第3話 涙水晶

(なんか、むずむずする)

 真っ白なページを膝の上に広げて、小鳥は墓地の東屋あずまやでぼうっと空を見上げていた。巨大な入道雲の背後から、太陽が放射線を放つ。雲の流れに沿って揺らめく日光のように、小鳥の心もざわめいて、絵に集中できない。

(描かなきゃ。描きたい。でも、いつもの絵じゃ駄目なの。空想のお話でも、この街の風景でもなくて…何を描きたいんだっけ)

 土の下で種が芽吹く瞬間をもとめて蠢くようなこの感じを知っていると、小鳥は思う。既視感デジャヴ。以前は何を描いたのだろう。それは、いつのことだったろう。どんな気持ちだったろう。いっぺんに様々なことを考えようとすると、すぐに頭がぼうっとして、パズルのピースのように思考がばらばらにほどけ散った。
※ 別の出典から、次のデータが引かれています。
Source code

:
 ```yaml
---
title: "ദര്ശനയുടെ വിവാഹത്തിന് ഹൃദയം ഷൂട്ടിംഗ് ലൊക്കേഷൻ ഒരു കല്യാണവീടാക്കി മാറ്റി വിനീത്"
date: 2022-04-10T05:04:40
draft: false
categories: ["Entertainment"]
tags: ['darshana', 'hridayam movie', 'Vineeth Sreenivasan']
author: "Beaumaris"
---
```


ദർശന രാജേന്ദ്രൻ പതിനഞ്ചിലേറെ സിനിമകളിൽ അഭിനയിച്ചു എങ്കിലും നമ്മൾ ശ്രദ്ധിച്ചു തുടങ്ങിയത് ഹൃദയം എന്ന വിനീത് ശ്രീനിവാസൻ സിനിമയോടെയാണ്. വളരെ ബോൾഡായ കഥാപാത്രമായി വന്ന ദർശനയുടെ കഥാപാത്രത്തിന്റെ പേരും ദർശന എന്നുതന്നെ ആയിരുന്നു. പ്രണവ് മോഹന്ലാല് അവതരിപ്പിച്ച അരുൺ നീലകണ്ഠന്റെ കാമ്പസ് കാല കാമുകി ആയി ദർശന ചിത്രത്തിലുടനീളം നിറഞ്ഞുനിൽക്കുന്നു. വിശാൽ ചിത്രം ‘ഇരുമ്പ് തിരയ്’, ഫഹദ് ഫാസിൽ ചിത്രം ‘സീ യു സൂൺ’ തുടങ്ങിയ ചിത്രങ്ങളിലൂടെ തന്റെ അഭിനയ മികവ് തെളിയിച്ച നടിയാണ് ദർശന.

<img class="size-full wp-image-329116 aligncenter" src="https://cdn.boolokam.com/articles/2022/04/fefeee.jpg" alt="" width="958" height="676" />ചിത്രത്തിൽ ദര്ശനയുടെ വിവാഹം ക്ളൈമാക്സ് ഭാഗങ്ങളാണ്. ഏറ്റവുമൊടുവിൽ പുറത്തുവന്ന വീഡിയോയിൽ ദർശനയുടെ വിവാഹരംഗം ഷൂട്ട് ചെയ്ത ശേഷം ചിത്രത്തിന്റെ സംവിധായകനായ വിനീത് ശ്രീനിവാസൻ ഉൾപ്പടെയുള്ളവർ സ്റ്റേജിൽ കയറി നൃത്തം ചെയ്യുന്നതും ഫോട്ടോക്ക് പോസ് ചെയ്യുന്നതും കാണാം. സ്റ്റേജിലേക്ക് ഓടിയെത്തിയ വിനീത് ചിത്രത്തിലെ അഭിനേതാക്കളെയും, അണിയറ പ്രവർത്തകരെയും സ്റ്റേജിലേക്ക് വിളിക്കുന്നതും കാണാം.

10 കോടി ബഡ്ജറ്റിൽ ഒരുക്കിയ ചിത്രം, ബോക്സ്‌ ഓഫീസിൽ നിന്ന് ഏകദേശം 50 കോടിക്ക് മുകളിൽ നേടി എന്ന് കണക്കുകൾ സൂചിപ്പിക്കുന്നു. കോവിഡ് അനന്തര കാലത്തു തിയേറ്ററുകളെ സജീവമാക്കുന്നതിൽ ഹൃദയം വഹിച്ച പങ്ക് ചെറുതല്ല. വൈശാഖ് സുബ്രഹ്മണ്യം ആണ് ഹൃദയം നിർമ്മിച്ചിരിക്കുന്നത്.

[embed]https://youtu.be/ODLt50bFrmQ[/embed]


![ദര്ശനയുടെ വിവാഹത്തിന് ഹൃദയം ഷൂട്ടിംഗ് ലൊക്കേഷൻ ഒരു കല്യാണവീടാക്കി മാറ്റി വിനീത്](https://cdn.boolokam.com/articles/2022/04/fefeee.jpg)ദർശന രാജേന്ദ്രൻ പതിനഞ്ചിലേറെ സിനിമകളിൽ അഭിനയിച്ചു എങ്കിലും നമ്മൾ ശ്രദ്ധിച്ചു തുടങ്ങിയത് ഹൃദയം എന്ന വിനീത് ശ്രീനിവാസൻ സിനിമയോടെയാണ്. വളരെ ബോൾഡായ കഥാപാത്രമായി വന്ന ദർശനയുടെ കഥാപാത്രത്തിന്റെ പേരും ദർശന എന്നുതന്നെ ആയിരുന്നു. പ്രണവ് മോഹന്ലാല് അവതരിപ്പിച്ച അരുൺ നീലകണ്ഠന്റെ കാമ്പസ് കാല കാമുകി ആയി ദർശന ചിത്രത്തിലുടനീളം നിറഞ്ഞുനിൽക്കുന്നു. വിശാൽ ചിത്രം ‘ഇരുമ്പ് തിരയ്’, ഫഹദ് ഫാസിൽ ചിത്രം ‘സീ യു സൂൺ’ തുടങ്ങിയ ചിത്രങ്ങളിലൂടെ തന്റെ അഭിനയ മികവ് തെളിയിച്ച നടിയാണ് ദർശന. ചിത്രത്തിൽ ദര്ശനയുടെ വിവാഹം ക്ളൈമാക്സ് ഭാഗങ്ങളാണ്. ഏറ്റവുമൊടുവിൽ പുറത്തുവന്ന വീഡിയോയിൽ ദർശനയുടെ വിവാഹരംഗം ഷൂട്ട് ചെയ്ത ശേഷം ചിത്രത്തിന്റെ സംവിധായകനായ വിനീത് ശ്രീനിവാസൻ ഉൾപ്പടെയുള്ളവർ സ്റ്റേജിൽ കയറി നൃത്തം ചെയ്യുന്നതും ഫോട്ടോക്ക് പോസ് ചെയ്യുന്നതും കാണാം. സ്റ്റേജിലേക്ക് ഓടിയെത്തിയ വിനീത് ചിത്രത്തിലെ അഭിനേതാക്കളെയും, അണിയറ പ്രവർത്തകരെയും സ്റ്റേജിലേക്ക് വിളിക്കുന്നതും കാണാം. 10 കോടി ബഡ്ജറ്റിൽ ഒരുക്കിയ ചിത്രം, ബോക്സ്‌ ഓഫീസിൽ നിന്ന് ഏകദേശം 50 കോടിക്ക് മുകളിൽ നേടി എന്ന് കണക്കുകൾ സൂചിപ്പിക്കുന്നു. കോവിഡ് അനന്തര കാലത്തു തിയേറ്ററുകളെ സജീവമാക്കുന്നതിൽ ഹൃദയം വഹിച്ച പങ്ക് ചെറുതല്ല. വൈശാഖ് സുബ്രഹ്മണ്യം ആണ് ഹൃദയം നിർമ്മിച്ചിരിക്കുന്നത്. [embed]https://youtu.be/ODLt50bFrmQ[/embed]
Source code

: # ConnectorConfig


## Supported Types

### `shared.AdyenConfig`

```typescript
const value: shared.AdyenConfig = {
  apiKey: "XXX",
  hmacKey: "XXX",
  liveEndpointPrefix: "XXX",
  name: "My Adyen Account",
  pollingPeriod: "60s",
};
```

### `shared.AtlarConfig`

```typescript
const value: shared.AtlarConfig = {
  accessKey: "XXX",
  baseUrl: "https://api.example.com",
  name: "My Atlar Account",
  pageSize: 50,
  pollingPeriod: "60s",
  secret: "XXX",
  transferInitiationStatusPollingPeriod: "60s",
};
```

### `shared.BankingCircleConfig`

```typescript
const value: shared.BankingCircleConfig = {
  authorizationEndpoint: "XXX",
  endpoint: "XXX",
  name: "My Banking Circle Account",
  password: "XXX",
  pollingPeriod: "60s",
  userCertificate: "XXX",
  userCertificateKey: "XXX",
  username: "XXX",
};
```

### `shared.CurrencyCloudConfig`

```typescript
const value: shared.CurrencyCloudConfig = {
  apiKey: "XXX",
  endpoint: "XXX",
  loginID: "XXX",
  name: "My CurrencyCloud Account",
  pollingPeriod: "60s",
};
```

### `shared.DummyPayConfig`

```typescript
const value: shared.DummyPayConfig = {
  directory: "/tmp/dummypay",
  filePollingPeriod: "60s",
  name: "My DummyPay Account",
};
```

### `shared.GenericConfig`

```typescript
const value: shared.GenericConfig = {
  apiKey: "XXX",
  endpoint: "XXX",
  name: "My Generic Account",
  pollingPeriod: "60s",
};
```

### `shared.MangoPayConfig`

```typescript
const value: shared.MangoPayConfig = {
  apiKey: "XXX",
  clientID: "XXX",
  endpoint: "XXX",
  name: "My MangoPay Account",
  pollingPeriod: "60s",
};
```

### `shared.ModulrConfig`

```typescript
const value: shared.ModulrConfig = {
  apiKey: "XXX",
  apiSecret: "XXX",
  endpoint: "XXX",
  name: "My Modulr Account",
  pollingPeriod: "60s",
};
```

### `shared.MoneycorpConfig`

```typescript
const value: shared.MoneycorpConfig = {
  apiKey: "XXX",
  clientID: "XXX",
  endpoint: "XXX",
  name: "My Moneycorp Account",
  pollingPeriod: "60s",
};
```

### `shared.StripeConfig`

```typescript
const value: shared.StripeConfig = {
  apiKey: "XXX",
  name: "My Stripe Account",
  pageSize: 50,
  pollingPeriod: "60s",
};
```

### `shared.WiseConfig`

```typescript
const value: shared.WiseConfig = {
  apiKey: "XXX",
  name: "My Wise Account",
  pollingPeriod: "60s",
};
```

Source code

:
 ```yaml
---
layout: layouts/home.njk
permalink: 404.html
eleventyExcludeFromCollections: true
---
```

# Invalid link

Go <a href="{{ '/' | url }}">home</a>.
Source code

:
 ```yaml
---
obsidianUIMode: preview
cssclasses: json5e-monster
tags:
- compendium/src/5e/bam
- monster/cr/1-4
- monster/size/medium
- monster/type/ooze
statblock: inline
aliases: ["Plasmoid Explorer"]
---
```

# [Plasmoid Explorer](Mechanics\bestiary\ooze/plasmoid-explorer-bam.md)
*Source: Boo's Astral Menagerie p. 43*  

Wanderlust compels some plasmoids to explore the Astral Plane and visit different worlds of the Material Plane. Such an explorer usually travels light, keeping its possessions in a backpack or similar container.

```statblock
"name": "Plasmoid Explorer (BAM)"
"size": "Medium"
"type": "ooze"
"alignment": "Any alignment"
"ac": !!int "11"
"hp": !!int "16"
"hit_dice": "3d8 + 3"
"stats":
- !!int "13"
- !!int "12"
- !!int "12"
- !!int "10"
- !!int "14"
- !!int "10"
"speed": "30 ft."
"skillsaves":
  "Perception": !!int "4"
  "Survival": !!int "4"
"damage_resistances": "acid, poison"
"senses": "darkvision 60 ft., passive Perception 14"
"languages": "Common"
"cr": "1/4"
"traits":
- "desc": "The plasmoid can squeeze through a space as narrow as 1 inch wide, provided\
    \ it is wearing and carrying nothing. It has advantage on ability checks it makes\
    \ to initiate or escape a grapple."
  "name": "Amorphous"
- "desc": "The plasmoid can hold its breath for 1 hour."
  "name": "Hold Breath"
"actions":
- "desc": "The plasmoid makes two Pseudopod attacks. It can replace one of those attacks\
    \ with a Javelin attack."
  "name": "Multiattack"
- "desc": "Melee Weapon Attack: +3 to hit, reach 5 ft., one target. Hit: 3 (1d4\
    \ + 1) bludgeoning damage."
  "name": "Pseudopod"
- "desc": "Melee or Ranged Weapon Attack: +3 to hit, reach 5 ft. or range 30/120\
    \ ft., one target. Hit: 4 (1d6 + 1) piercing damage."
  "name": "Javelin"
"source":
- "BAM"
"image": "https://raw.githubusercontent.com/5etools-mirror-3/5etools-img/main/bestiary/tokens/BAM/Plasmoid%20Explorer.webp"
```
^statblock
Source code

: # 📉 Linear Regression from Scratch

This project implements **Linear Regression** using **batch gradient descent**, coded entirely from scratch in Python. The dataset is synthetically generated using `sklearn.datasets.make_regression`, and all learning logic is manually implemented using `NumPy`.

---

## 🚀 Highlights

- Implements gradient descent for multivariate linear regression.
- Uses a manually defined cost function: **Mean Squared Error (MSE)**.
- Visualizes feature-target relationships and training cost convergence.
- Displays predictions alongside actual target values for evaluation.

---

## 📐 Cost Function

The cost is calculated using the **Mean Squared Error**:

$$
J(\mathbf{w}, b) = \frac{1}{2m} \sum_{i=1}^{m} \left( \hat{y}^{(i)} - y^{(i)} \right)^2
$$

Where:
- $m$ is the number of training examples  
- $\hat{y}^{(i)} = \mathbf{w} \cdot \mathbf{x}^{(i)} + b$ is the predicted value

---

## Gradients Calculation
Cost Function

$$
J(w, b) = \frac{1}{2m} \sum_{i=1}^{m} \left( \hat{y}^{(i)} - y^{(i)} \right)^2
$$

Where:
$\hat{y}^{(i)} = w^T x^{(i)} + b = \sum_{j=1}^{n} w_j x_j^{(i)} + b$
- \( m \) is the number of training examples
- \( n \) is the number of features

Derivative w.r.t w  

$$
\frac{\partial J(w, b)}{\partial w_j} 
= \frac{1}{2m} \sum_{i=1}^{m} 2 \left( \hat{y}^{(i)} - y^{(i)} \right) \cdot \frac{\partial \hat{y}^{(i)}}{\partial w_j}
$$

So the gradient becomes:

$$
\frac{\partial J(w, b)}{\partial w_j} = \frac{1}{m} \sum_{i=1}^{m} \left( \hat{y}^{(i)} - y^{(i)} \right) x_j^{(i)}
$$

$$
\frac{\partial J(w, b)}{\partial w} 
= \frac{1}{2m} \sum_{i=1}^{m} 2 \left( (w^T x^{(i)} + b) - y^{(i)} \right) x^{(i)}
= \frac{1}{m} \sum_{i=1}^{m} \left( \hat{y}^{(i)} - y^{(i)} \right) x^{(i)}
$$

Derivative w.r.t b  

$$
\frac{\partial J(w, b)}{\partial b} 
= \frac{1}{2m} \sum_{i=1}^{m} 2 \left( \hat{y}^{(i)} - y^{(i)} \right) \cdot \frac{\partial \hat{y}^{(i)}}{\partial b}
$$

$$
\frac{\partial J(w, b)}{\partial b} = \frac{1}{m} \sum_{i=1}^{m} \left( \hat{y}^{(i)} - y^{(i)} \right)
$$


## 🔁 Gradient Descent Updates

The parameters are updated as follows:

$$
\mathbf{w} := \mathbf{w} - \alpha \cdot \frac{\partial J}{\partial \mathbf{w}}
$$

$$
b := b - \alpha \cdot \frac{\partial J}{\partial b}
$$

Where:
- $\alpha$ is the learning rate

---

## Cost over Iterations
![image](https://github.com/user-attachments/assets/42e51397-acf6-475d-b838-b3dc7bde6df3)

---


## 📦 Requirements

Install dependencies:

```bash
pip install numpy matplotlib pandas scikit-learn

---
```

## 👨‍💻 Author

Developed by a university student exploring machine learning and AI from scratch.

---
 と、白い入道雲が人の形のシルエットに切り抜かれ、からかうような声がした。

「また腑抜けた顔してる。『お願い、私の大好きなロザリンド、陽気になって!』」

「蒼くん…」

 制服のシャツの前を軽くはだけ、ブレザーを腕にかけた蒼が太陽のように笑っている。小鳥がとっさに表情を取り繕うことができなくても気にせず、鞄をベンチの上に投げて「暑い」とぼやいた。

「今日も、練習だったの?」

「毎日だよ。夏休みも後半に入ったからな、週六日で稽古をつけてる。台詞はとっくに全部覚えたけれど、細かい所を山ほど詰めなきゃいけないんだ」

「高校生って忙しいのね。ソフィアも、ほとんど毎日学校へ行っているわ」

 小鳥の向かいのベンチにごろりと寝転がった蒼が、視線だけ小鳥に向けた。

「そういや小鳥は、ソフィアと同学年なのか?今、高一だっけ、あいつ」

「私の方が一つ歳上…だけど、来年の四月から一年生に入学することになってるわ」

「へえ。じゃ、今年はサボり?」

 蒼らしい、率直な言い方だった。小鳥は反射的に肩をすぼめたが、不思議と嫌な気持ちはしなかった。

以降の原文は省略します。